Date of Graduation


Document Type


Degree Type



Statler College of Engineering and Mineral Resources


Industrial and Managements Systems Engineering

Committee Chair

Steve Guffey


Metal and metal alloys are critical components of high-tech applications. Beryllium (Be), chromium (Cr), and nickel (Ni) are among the most economically important metals for high-tech applications because of their extraordinary physical properties. These metals pose two different problems for workers who work with them: (1) allergic contact dermatitis from exposure to Cr and Ni, which is widely accepted to account for a significant percentage of occupational skin irritations and (2) possible systemic sensitization from skin contact with airborne Be.

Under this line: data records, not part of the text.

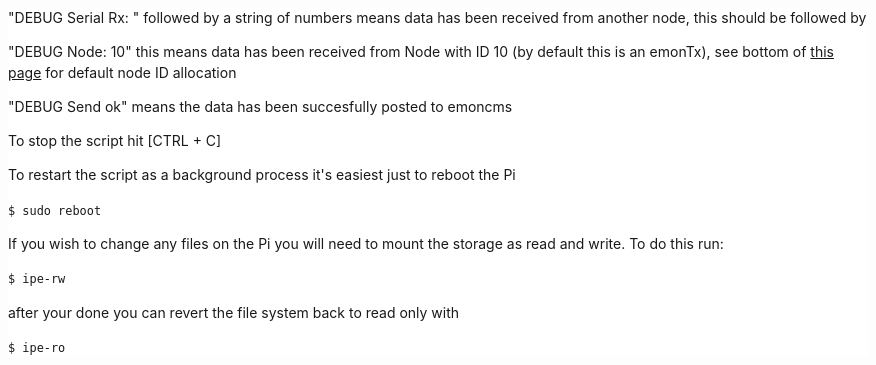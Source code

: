 "DEBUG Serial Rx: " followed by a string of numbers means data has been received from another node, this should be followed by

"DEBUG Node: 10" this means data has been received from Node with ID 10 (by default this is an emonTx), see bottom of [this page](http://openenergymonitor.org/emon/buildingblocks/rfm12b2) for default node ID allocation

"DEBUG Send ok" means the data has been succesfully posted to emoncms

To stop the script hit [CTRL + C]

To restart the script as a background process it's easiest just to reboot the Pi

	$ sudo reboot

If you wish to change any files on the Pi you will need to mount the storage as read and write. To do this run:
	
	$ ipe-rw

after your done you can revert the file system back to read only with

	$ ipe-ro

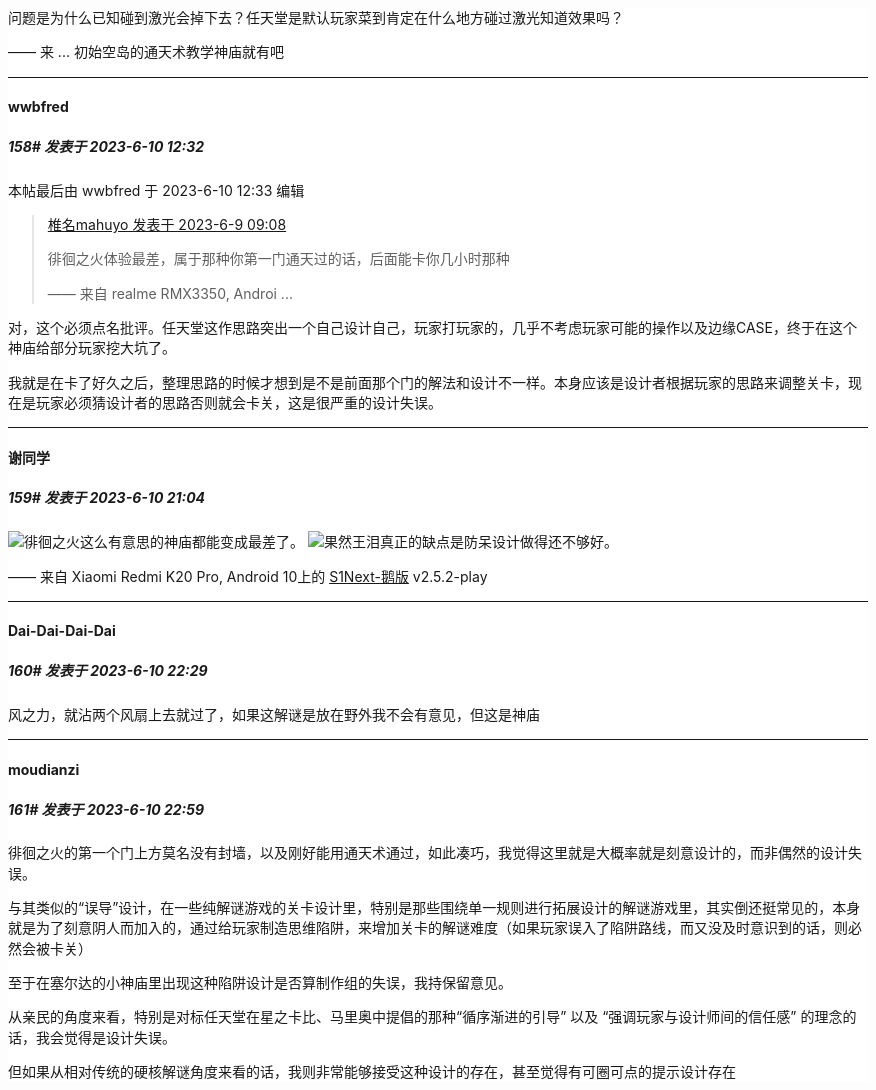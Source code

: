 问题是为什么已知碰到激光会掉下去？任天堂是默认玩家菜到肯定在什么地方碰过激光知道效果吗？

—— 来 ...</blockquote>
初始空岛的通天术教学神庙就有吧


*****

####  wwbfred  
##### 158#       发表于 2023-6-10 12:32

 本帖最后由 wwbfred 于 2023-6-10 12:33 编辑 
<blockquote><a href="httphttps://bbs.saraba1st.com/2b/forum.php?mod=redirect&amp;goto=findpost&amp;pid=61196140&amp;ptid=2138421" target="_blank">椎名mahuyo 发表于 2023-6-9 09:08</a>

徘徊之火体验最差，属于那种你第一门通天过的话，后面能卡你几小时那种

—— 来自 realme RMX3350, Androi ...</blockquote>
对，这个必须点名批评。任天堂这作思路突出一个自己设计自己，玩家打玩家的，几乎不考虑玩家可能的操作以及边缘CASE，终于在这个神庙给部分玩家挖大坑了。

我就是在卡了好久之后，整理思路的时候才想到是不是前面那个门的解法和设计不一样。本身应该是设计者根据玩家的思路来调整关卡，现在是玩家必须猜设计者的思路否则就会卡关，这是很严重的设计失误。


*****

####  谢同学  
##### 159#       发表于 2023-6-10 21:04

<img src="https://static.saraba1st.com/image/smiley/face2017/067.png" referrerpolicy="no-referrer">徘徊之火这么有意思的神庙都能变成最差了。
<img src="https://static.saraba1st.com/image/smiley/face2017/067.png" referrerpolicy="no-referrer">果然王泪真正的缺点是防呆设计做得还不够好。

—— 来自 Xiaomi Redmi K20 Pro, Android 10上的 [S1Next-鹅版](https://github.com/ykrank/S1-Next/releases) v2.5.2-play


*****

####  Dai-Dai-Dai-Dai  
##### 160#       发表于 2023-6-10 22:29

风之力，就沾两个风扇上去就过了，如果这解谜是放在野外我不会有意见，但这是神庙


*****

####  moudianzi  
##### 161#       发表于 2023-6-10 22:59

徘徊之火的第一个门上方莫名没有封墙，以及刚好能用通天术通过，如此凑巧，我觉得这里就是大概率就是刻意设计的，而非偶然的设计失误。

与其类似的“误导”设计，在一些纯解谜游戏的关卡设计里，特别是那些围绕单一规则进行拓展设计的解谜游戏里，其实倒还挺常见的，本身就是为了刻意阴人而加入的，通过给玩家制造思维陷阱，来增加关卡的解谜难度（如果玩家误入了陷阱路线，而又没及时意识到的话，则必然会被卡关）

至于在塞尔达的小神庙里出现这种陷阱设计是否算制作组的失误，我持保留意见。

从亲民的角度来看，特别是对标任天堂在星之卡比、马里奥中提倡的那种“循序渐进的引导” 以及 “强调玩家与设计师间的信任感” 的理念的话，我会觉得是设计失误。

但如果从相对传统的硬核解谜角度来看的话，我则非常能够接受这种设计的存在，甚至觉得有可圈可点的提示设计存在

Proper assessment of skin contact with allergenic metals during work is difficult. Current practices for the assessment of skin exposure are to either remove a sample of material from the skin surface or to intercept a sample of the material using a substrate such as cotton gloves or cloth patches. Upon collection, the metal content of the sample is dissolved completely using strong acids, followed by analysis using atomic spectroscopy. While this analytical approach is chemically valid (i.e., nitric acid and hydrochloric acid to dissolve beryllium, (NMAM 7303), a major shortcoming of this approach is that the masses of metals are reported without consideration of the bioaccessible (i.e., available for absorption) form and mass. The bioaccessible (water-soluble) form of these metals is of utmost concern because it is the form that can be readily absorbed through the upper layer of the skin and into the immunologically-active layer of the epidermis. This study investigated the extraction of bioaccessible forms of Be, Cr, and NI under physiologically relevant conditions as an alternative to acid-assisted digestion procedures in current use. Simulated human sweat was used to extract and quantify Be, Cr, and Ni metals in their bioaccessible forms. Specifically, this study evaluated the influence of simulated sweat contact time and skin temperature on the dissolution of Be, Cr, and Ni powders. Results from this study will be used to define the optimal simulated human sweat conditions for the dissolution of metal sensitizers into their bioaccessible forms for exposure assessment.